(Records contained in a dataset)
▶
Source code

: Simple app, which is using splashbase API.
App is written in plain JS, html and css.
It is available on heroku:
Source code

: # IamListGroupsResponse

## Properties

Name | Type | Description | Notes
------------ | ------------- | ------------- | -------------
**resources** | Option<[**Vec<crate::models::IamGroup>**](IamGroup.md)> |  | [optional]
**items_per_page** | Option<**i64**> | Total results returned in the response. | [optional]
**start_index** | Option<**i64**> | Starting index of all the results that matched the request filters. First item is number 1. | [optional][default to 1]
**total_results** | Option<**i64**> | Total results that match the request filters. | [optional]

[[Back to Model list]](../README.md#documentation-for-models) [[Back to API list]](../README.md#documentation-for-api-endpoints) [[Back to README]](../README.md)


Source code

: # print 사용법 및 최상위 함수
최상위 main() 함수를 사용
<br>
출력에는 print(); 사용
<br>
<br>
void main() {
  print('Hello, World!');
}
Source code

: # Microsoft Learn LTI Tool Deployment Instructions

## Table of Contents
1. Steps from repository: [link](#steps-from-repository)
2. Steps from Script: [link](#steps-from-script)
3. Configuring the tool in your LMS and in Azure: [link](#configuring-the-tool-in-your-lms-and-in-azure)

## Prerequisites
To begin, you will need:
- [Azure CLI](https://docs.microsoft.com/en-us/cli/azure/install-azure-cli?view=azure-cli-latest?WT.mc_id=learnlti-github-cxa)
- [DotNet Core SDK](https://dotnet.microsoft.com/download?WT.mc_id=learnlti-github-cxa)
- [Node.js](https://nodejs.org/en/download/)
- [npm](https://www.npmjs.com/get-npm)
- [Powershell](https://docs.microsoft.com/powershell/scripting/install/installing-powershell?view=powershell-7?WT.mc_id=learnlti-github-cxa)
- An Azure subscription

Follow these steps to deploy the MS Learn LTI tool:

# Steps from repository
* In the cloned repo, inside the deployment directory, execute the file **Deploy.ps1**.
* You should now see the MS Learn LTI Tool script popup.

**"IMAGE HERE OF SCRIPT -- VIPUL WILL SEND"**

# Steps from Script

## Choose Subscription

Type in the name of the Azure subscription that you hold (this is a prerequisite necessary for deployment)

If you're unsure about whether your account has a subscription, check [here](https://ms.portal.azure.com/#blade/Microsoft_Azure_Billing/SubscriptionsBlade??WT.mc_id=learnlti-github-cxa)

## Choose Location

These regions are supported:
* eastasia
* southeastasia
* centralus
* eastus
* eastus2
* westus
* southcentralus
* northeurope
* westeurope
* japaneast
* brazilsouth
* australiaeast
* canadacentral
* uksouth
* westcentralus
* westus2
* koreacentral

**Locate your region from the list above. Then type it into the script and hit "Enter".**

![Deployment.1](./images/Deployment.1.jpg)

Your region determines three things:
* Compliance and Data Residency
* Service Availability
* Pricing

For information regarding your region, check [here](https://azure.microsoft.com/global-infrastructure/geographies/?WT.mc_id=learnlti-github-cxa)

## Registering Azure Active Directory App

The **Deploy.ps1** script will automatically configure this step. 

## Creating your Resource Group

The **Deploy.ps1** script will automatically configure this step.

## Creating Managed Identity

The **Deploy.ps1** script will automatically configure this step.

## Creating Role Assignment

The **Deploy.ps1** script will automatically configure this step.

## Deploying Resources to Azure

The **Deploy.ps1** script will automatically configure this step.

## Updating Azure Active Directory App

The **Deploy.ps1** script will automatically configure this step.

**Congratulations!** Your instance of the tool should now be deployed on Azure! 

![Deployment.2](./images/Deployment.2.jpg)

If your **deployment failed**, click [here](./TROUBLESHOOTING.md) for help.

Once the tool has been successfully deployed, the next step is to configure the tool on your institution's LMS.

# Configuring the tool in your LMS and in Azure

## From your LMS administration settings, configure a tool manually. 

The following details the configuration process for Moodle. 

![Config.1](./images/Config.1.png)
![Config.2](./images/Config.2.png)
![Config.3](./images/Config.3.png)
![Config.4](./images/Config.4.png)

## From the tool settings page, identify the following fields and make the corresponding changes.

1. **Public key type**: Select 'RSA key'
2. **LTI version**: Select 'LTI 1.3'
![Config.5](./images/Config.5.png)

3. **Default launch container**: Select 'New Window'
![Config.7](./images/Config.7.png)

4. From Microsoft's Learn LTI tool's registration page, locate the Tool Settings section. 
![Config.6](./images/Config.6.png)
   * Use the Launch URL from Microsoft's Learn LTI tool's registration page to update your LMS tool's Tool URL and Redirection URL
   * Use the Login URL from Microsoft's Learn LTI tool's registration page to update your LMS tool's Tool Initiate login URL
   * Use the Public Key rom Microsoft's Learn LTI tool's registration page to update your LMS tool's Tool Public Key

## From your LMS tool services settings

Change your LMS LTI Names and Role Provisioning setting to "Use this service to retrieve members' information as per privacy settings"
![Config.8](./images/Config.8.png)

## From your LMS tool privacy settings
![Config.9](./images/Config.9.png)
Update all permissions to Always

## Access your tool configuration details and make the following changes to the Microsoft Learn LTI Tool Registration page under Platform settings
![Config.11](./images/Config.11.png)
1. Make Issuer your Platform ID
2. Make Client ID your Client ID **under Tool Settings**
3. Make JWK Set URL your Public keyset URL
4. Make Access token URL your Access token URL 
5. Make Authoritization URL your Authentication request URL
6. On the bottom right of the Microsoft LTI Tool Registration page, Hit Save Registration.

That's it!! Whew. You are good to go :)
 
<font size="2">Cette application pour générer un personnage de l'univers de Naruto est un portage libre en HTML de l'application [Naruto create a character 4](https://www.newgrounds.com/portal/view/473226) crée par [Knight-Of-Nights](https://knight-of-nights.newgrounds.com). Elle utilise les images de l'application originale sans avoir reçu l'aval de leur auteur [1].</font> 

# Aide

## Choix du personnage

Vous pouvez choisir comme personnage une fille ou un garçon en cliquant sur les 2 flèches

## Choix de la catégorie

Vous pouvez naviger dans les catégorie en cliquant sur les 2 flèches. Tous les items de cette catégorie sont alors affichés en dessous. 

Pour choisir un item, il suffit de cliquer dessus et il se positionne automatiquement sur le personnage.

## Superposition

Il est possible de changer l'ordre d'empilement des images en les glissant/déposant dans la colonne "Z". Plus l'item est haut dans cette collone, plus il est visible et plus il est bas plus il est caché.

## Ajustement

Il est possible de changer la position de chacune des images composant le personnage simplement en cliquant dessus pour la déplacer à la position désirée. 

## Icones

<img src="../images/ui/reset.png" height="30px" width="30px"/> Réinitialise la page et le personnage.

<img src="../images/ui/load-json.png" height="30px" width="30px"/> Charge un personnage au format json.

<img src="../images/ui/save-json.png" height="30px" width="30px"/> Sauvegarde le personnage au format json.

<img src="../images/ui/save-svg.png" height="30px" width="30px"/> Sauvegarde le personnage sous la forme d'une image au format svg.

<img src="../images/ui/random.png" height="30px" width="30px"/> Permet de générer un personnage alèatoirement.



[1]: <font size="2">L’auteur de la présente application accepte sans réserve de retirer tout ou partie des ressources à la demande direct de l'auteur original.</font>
◀
◆ Your assignment
Working through the records, find each line containing the word "configuration" and copy it.

◆ Written answer
The following details the configuration process for Moodle. 
## Access your tool configuration details and make the following changes to the Microsoft Learn LTI Tool Registration page under Platform settings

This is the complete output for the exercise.